_EXERCISE DETAILS_
The word "requests" marks the lines to find; copy every such line from the data below.

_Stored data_
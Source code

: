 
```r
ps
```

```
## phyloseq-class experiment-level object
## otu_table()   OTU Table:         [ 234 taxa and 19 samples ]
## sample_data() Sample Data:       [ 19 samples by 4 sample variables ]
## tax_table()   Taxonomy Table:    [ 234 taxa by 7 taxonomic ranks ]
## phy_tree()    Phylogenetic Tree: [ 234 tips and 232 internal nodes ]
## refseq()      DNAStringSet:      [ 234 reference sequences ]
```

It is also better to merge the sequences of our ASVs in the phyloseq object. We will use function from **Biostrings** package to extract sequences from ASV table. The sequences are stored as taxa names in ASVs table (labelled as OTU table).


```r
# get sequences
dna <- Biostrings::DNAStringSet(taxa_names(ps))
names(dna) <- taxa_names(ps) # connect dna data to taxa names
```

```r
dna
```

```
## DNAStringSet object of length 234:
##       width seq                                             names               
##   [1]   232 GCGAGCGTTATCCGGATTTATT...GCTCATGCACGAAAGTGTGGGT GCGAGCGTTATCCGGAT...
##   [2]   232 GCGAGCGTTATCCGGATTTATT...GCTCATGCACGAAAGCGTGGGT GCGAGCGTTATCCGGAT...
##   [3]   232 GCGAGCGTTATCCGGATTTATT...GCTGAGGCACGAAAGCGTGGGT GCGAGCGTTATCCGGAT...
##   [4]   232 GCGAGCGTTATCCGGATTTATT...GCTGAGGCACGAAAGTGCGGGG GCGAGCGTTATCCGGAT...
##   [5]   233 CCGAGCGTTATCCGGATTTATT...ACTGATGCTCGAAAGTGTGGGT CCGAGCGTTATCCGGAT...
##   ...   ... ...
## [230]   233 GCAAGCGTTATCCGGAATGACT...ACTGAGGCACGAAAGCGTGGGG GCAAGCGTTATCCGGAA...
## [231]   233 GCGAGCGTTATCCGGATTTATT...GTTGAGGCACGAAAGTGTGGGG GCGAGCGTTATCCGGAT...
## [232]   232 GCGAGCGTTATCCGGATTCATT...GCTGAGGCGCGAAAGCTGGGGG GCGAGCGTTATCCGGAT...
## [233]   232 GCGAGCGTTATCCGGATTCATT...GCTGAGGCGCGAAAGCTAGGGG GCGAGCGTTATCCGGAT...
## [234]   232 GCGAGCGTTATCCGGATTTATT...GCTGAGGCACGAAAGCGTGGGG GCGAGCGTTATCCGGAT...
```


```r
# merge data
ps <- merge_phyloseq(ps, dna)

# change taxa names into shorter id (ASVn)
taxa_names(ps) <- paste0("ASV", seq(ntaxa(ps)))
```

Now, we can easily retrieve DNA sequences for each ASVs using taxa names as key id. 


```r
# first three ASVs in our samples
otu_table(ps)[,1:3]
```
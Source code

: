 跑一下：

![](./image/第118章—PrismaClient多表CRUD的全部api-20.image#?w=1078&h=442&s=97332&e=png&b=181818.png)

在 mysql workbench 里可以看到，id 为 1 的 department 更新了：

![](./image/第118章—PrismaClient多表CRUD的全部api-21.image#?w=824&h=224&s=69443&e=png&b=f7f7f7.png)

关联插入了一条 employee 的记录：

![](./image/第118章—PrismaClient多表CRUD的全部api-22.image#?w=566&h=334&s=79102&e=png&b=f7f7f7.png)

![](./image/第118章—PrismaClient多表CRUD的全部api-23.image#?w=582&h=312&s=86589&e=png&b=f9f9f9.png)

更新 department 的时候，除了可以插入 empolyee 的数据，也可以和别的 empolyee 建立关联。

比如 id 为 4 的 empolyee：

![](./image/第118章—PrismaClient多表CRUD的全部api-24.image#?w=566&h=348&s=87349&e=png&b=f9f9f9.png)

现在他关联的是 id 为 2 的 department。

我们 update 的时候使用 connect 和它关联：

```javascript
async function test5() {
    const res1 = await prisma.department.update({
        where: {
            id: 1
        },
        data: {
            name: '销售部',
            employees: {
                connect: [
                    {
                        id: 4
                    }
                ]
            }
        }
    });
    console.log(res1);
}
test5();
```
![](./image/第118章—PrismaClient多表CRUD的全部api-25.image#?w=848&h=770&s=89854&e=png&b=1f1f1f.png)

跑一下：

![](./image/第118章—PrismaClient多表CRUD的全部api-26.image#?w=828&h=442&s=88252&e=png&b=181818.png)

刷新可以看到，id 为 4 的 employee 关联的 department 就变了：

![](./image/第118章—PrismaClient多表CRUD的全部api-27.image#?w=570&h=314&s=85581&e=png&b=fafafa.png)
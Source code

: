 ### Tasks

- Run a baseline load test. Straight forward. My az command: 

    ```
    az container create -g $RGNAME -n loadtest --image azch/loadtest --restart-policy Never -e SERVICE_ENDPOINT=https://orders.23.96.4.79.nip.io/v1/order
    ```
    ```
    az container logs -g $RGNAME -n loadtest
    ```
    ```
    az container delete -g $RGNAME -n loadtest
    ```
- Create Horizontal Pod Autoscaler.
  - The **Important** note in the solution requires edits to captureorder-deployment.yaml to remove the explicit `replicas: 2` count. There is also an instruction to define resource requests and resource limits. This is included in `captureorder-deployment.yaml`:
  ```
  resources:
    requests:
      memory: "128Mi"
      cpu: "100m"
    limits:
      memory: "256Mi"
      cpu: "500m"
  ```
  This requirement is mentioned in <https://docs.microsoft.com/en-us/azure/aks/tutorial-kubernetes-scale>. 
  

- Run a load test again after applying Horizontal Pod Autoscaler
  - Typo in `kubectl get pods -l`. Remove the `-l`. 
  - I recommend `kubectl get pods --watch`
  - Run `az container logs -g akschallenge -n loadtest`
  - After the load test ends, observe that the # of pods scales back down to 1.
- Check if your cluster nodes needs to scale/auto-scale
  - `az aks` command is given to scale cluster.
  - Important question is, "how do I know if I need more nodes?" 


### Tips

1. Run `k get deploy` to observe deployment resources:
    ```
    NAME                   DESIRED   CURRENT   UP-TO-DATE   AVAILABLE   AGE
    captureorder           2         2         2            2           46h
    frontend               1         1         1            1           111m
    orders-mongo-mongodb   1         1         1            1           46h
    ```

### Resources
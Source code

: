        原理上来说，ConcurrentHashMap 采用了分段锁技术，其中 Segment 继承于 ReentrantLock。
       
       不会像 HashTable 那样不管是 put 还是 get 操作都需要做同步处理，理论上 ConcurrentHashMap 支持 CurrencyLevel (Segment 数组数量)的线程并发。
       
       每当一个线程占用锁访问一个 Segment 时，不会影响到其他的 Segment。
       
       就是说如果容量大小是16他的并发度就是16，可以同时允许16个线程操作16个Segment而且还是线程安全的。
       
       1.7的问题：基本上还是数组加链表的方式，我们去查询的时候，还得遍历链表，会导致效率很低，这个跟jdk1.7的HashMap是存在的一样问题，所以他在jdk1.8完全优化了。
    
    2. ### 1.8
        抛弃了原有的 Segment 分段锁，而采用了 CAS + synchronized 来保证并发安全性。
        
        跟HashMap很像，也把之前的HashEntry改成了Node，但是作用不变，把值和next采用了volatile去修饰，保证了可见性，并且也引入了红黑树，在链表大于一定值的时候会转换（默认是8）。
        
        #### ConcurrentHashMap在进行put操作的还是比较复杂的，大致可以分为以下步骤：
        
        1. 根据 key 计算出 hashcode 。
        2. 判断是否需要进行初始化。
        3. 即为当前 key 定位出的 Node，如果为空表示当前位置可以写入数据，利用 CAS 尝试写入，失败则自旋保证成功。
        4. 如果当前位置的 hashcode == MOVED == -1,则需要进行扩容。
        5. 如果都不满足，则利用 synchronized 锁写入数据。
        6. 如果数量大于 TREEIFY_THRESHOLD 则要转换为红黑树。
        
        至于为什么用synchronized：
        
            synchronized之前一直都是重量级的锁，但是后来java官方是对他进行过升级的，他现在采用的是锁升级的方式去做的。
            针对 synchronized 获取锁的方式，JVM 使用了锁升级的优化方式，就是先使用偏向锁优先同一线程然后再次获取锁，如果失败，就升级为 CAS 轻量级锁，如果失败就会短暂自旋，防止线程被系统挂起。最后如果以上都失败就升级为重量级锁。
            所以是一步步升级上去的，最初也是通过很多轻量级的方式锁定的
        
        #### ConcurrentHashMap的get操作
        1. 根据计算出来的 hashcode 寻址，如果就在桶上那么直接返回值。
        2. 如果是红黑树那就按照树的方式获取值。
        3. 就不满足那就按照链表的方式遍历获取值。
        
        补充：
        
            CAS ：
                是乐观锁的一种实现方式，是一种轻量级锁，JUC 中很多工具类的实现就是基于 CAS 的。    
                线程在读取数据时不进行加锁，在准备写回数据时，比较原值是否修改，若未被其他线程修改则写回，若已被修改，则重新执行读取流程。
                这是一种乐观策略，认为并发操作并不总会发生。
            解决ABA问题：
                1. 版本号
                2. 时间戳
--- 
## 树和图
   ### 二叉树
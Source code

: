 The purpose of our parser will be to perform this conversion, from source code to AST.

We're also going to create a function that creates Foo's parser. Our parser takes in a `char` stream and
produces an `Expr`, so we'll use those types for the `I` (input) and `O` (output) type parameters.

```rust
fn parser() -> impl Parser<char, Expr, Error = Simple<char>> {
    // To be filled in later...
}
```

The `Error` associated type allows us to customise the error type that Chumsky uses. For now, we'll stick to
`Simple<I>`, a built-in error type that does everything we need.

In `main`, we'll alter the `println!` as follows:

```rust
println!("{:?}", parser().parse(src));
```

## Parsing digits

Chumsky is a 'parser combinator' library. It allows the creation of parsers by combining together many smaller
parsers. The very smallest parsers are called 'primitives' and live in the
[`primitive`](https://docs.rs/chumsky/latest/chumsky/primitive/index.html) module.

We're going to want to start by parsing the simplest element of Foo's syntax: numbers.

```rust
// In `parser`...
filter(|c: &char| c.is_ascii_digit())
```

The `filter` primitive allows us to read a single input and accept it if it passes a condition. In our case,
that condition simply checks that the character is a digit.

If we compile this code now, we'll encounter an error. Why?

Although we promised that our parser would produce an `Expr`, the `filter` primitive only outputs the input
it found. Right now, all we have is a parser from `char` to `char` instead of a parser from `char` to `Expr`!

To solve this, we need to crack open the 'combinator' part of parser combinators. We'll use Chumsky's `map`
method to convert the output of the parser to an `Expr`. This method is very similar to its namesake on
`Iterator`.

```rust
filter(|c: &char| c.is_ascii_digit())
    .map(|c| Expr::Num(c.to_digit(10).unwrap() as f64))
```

_TASK RESPONSE_
  - The **Important** note in the solution requires edits to captureorder-deployment.yaml to remove the explicit `replicas: 2` count. There is also an instruction to define resource requests and resource limits. This is included in `captureorder-deployment.yaml`:
    requests:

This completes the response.